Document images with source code

---*---

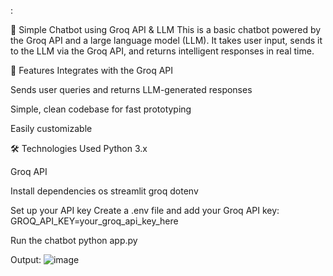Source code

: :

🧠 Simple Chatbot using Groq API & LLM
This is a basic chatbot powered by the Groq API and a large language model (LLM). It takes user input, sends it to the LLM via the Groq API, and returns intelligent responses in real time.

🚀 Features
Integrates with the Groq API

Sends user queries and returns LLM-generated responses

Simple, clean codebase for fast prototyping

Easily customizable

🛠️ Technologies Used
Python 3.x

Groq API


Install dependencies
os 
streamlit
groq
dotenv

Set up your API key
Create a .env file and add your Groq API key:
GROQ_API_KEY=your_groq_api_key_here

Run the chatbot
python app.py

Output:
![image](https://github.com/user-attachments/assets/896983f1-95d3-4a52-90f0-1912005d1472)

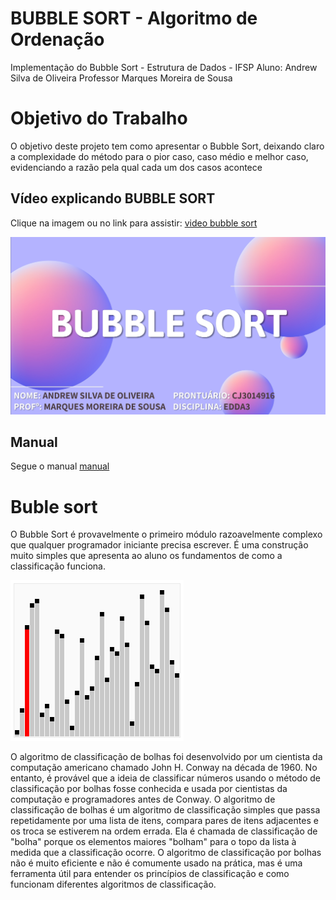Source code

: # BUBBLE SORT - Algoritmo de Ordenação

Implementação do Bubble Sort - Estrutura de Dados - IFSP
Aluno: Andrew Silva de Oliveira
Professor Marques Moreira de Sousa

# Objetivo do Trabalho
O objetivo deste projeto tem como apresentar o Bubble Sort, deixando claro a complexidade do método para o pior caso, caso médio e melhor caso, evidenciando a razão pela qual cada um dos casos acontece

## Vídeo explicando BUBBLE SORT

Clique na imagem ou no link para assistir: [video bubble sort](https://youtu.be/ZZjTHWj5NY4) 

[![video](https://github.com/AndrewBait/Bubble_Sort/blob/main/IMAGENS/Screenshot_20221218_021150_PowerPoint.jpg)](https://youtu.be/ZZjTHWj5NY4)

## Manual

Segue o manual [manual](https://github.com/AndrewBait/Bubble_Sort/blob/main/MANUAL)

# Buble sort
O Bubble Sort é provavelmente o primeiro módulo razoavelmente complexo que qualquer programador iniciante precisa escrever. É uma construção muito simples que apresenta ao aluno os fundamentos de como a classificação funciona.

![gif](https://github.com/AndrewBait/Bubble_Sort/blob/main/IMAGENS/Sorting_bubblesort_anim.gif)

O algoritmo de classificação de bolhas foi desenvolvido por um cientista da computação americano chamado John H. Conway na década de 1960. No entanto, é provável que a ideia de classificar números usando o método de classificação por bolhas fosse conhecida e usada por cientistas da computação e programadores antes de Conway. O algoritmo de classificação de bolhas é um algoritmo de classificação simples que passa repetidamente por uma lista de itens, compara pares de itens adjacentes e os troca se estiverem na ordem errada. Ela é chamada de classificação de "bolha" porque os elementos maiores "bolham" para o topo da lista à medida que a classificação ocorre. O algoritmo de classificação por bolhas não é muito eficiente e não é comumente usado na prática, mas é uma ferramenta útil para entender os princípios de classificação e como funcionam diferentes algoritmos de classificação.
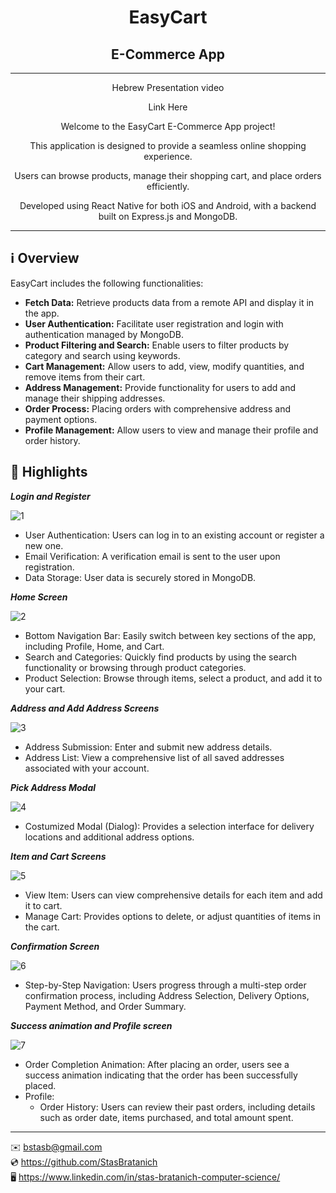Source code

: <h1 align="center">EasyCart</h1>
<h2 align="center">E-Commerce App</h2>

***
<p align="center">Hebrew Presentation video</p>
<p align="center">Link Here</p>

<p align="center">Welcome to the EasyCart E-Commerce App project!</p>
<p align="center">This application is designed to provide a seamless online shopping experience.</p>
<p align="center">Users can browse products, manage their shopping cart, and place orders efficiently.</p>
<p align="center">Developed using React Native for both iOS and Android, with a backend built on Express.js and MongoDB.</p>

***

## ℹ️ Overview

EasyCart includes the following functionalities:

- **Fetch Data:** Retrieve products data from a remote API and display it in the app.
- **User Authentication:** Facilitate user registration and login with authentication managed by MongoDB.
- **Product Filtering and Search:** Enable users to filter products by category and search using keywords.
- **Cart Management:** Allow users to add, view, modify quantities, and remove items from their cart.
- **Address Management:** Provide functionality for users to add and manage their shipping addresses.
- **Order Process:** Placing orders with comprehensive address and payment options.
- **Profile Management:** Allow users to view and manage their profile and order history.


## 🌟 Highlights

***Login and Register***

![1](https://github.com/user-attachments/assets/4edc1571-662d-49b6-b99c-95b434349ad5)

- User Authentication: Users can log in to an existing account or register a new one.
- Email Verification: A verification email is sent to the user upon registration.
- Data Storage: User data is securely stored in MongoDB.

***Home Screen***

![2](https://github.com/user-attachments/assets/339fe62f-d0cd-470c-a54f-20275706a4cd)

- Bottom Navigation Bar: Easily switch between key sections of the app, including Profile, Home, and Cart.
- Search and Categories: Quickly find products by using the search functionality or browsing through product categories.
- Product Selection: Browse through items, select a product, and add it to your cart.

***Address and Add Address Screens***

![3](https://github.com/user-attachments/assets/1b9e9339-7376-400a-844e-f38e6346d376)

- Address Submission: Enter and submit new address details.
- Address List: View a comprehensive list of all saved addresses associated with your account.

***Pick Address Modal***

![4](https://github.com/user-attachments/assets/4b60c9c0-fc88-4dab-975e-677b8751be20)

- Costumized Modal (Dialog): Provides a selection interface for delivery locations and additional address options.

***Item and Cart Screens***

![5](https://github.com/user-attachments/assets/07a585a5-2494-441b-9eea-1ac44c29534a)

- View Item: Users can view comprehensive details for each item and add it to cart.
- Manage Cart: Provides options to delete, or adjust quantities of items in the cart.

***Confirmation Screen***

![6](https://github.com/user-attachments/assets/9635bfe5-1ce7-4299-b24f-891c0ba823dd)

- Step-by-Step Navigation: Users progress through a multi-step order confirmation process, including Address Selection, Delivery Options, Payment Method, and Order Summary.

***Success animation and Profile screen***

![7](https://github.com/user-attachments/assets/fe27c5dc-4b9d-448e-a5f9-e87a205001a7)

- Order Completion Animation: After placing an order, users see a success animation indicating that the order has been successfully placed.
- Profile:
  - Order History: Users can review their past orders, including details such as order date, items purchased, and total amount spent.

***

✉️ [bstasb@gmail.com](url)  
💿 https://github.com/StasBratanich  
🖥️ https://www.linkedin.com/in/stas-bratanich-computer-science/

---*---

▶ **Action item**: Each entry, word for word, belongs in your answer; each picture does not.

▶ **Solution to the exercise**:
Source code

: :

🧠 Simple Chatbot using Groq API & LLM
This is a basic chatbot powered by the Groq API and a large language model (LLM). It takes user input, sends it to the LLM via the Groq API, and returns intelligent responses in real time.

🚀 Features
Integrates with the Groq API

Sends user queries and returns LLM-generated responses

Simple, clean codebase for fast prototyping

Easily customizable

🛠️ Technologies Used
Python 3.x

Groq API


Install dependencies
os 
streamlit
groq
dotenv

Set up your API key
Create a .env file and add your Groq API key:
GROQ_API_KEY=your_groq_api_key_here

Run the chatbot
python app.py

Output:
![image](https://github.com/user-attachments/assets/896983f1-95d3-4a52-90f0-1912005d1472)

Source code

: # BUBBLE SORT - Algoritmo de Ordenação

Implementação do Bubble Sort - Estrutura de Dados - IFSP
Aluno: Andrew Silva de Oliveira
Professor Marques Moreira de Sousa

# Objetivo do Trabalho
O objetivo deste projeto tem como apresentar o Bubble Sort, deixando claro a complexidade do método para o pior caso, caso médio e melhor caso, evidenciando a razão pela qual cada um dos casos acontece

## Vídeo explicando BUBBLE SORT

Clique na imagem ou no link para assistir: [video bubble sort](https://youtu.be/ZZjTHWj5NY4) 

[![video](https://github.com/AndrewBait/Bubble_Sort/blob/main/IMAGENS/Screenshot_20221218_021150_PowerPoint.jpg)](https://youtu.be/ZZjTHWj5NY4)

## Manual

Segue o manual [manual](https://github.com/AndrewBait/Bubble_Sort/blob/main/MANUAL)

# Buble sort
O Bubble Sort é provavelmente o primeiro módulo razoavelmente complexo que qualquer programador iniciante precisa escrever. É uma construção muito simples que apresenta ao aluno os fundamentos de como a classificação funciona.

![gif](https://github.com/AndrewBait/Bubble_Sort/blob/main/IMAGENS/Sorting_bubblesort_anim.gif)

O algoritmo de classificação de bolhas foi desenvolvido por um cientista da computação americano chamado John H. Conway na década de 1960. No entanto, é provável que a ideia de classificar números usando o método de classificação por bolhas fosse conhecida e usada por cientistas da computação e programadores antes de Conway. O algoritmo de classificação de bolhas é um algoritmo de classificação simples que passa repetidamente por uma lista de itens, compara pares de itens adjacentes e os troca se estiverem na ordem errada. Ela é chamada de classificação de "bolha" porque os elementos maiores "bolham" para o topo da lista à medida que a classificação ocorre. O algoritmo de classificação por bolhas não é muito eficiente e não é comumente usado na prática, mas é uma ferramenta útil para entender os princípios de classificação e como funcionam diferentes algoritmos de classificação.
Source code

: <h1 align="center">EasyCart</h1>
<h2 align="center">E-Commerce App</h2>

***
<p align="center">Hebrew Presentation video</p>
<p align="center">Link Here</p>

<p align="center">Welcome to the EasyCart E-Commerce App project!</p>
<p align="center">This application is designed to provide a seamless online shopping experience.</p>
<p align="center">Users can browse products, manage their shopping cart, and place orders efficiently.</p>
<p align="center">Developed using React Native for both iOS and Android, with a backend built on Express.js and MongoDB.</p>

***

## ℹ️ Overview

EasyCart includes the following functionalities:

- **Fetch Data:** Retrieve products data from a remote API and display it in the app.
- **User Authentication:** Facilitate user registration and login with authentication managed by MongoDB.
- **Product Filtering and Search:** Enable users to filter products by category and search using keywords.
- **Cart Management:** Allow users to add, view, modify quantities, and remove items from their cart.
- **Address Management:** Provide functionality for users to add and manage their shipping addresses.
- **Order Process:** Placing orders with comprehensive address and payment options.
- **Profile Management:** Allow users to view and manage their profile and order history.


## 🌟 Highlights

***Login and Register***

![1](https://github.com/user-attachments/assets/4edc1571-662d-49b6-b99c-95b434349ad5)

- User Authentication: Users can log in to an existing account or register a new one.
- Email Verification: A verification email is sent to the user upon registration.
- Data Storage: User data is securely stored in MongoDB.

***Home Screen***

![2](https://github.com/user-attachments/assets/339fe62f-d0cd-470c-a54f-20275706a4cd)

- Bottom Navigation Bar: Easily switch between key sections of the app, including Profile, Home, and Cart.
- Search and Categories: Quickly find products by using the search functionality or browsing through product categories.
- Product Selection: Browse through items, select a product, and add it to your cart.

***Address and Add Address Screens***

![3](https://github.com/user-attachments/assets/1b9e9339-7376-400a-844e-f38e6346d376)

- Address Submission: Enter and submit new address details.
- Address List: View a comprehensive list of all saved addresses associated with your account.

***Pick Address Modal***

![4](https://github.com/user-attachments/assets/4b60c9c0-fc88-4dab-975e-677b8751be20)

- Costumized Modal (Dialog): Provides a selection interface for delivery locations and additional address options.

***Item and Cart Screens***

![5](https://github.com/user-attachments/assets/07a585a5-2494-441b-9eea-1ac44c29534a)

- View Item: Users can view comprehensive details for each item and add it to cart.
- Manage Cart: Provides options to delete, or adjust quantities of items in the cart.

***Confirmation Screen***

![6](https://github.com/user-attachments/assets/9635bfe5-1ce7-4299-b24f-891c0ba823dd)

- Step-by-Step Navigation: Users progress through a multi-step order confirmation process, including Address Selection, Delivery Options, Payment Method, and Order Summary.

***Success animation and Profile screen***

![7](https://github.com/user-attachments/assets/fe27c5dc-4b9d-448e-a5f9-e87a205001a7)

- Order Completion Animation: After placing an order, users see a success animation indicating that the order has been successfully placed.
- Profile:
  - Order History: Users can review their past orders, including details such as order date, items purchased, and total amount spent.

***

✉️ [bstasb@gmail.com](url)  
💿 https://github.com/StasBratanich  
🖥️ https://www.linkedin.com/in/stas-bratanich-computer-science/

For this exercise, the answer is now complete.